The spa and gym can be accessed via the pool area and are located in one of the side towers. There is also the Icon café here, which serves snacks and beverages throughout the day. The clean white environment of the tower where the gym and spa are located, is like stepping into another world after the seemingly cluttered Art-Deco world of the main hotel building. As we walked to the spa across the gallery above the spa pool, we could not help but stop to take it in, and you will see what we mean as soon as you walk in. With seating plunged into the pools, an oversized fireplace with cosy couches dressed in tartan at one end, mirrors and book cases lining the walls holding an enormous bay window up on either side, a giant chandelier in Starck's typical elegant romantic style in the centre, the spa pool alone is a perfect area to come to relax for a few hours. With soothing music and lime greens to lift the entirely white area, the spa is the raison d'être of the hotel for many in-house guests and day visitors.
- The hotel has a main restaurant, EOS on the fifteenth floor, where you will also find the hotel's impressive roof-top pool. The Art-Deco corridor, complete with a spin on Matisse's 'Escargot', leads to a real bijou of a restaurant, which we highly recommend, even if you are not staying at the hotel. The restaurant has a European Art-Deco interior, which you will see varies largely from the typical examples of the movement in South Beach. Although gaudy, the restaurant decor remains tasteful. A mix of cream leathers, highly polished brass and Aztec friezes, the restaurant does grow on you after an initial cold first impression. The decoration aside, the food is also to die for! Our meal here was easily one of the best we have had in Miami. A strong Greek influence runs through the cuisine whipped up by chef Michael Psiliakis. The refined menu ranges from sashimi dressed with a sweet apricot and pistachio jam topped off with a delicate rose petal, to a tender and succulent Loup de Mer as a main, which will undoubtedly leave your taste buds pining for more. The waiters are very friendly; however make sure you have your brain in fast-mode as they run off the menu and specials of the day. Expect to pay about $150 per head for a three course meal including wine.
Breakfast is also served here, but the restaurant changes from its elegant and sophisticated robe to a more casual look. Even its name, Eos, becomes 'Bistro e'. The heavy decor takes a back seat as the views of Downtown Miami seep in through the restaurant's large bay windows. The menu is simple, with the expected salmon bagels and pancakes, or muesli for the more diet conscious. A big advantage to having breakfast here is the generous servings of tea, which is very welcome after a good night's sleep.

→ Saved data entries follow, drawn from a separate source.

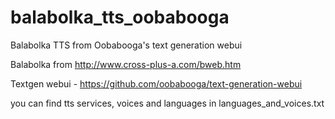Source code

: # balabolka_tts_oobabooga
Balabolka TTS from Oobabooga's text generation webui

Balabolka from http://www.cross-plus-a.com/bweb.htm

Textgen webui - https://github.com/oobabooga/text-generation-webui

you can find tts services, voices and languages in languages_and_voices.txt
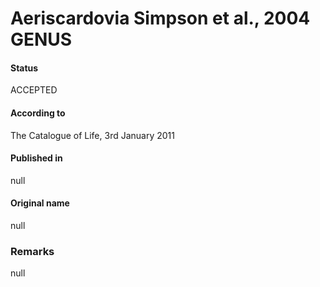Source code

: # Aeriscardovia Simpson et al., 2004 GENUS

#### Status
ACCEPTED

#### According to
The Catalogue of Life, 3rd January 2011

#### Published in
null

#### Original name
null

### Remarks
null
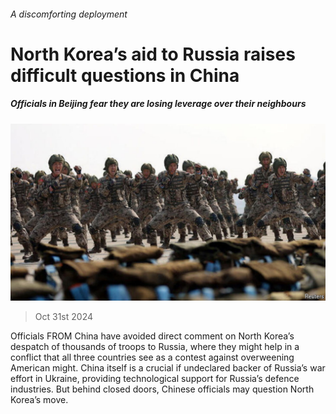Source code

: ###### A discomforting deployment

# North Korea’s aid to Russia raises difficult questions in China 

##### Officials in Beijing fear they are losing leverage over their neighbours 

![image](images/20241102_CNP505.jpg) 

> Oct 31st 2024 

Officials FROM China have avoided direct comment on North Korea’s despatch of thousands of troops to Russia, where they might help in a conflict that all three countries see as a contest against overweening American might. China itself is a crucial if undeclared backer of Russia’s war effort in Ukraine, providing technological support for Russia’s defence industries. But behind closed doors, Chinese officials may question North Korea’s move.

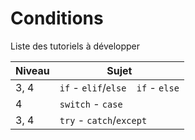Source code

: # Conditions

Liste des tutoriels à développer

Niveau | Sujet
--- | ---
3, 4 | `if` - `elif`/`else  if` - `else`
4 | `switch` - `case`
3, 4 | `try` - `catch`/`except`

- The nearest beach is in South Beach, which is a 25 minute car drive away.
- The hotel entrance is easily missed as it is fairly discreet, so beware not to head to the car park belonging to the adjoining Icon residential tower. The Viceroy Miami is part of the Viceroy Group, which runs several brands such as The Tides in South Beach (that's the hotel in front of which Will Smith did his jig for his 'Miami' video - see our review of this hotel) as well as the Jalousie Plantation St Lucia, Avalon, l'Ermitage and Maison 140 all in Beverly Hills, The Tides in Miami Riviera Maya and Zihuatanejo and Viceroy hotels in Anguilla, Palm Springs, Santa Monica, Snowmass and in June 2011 in the Maldives.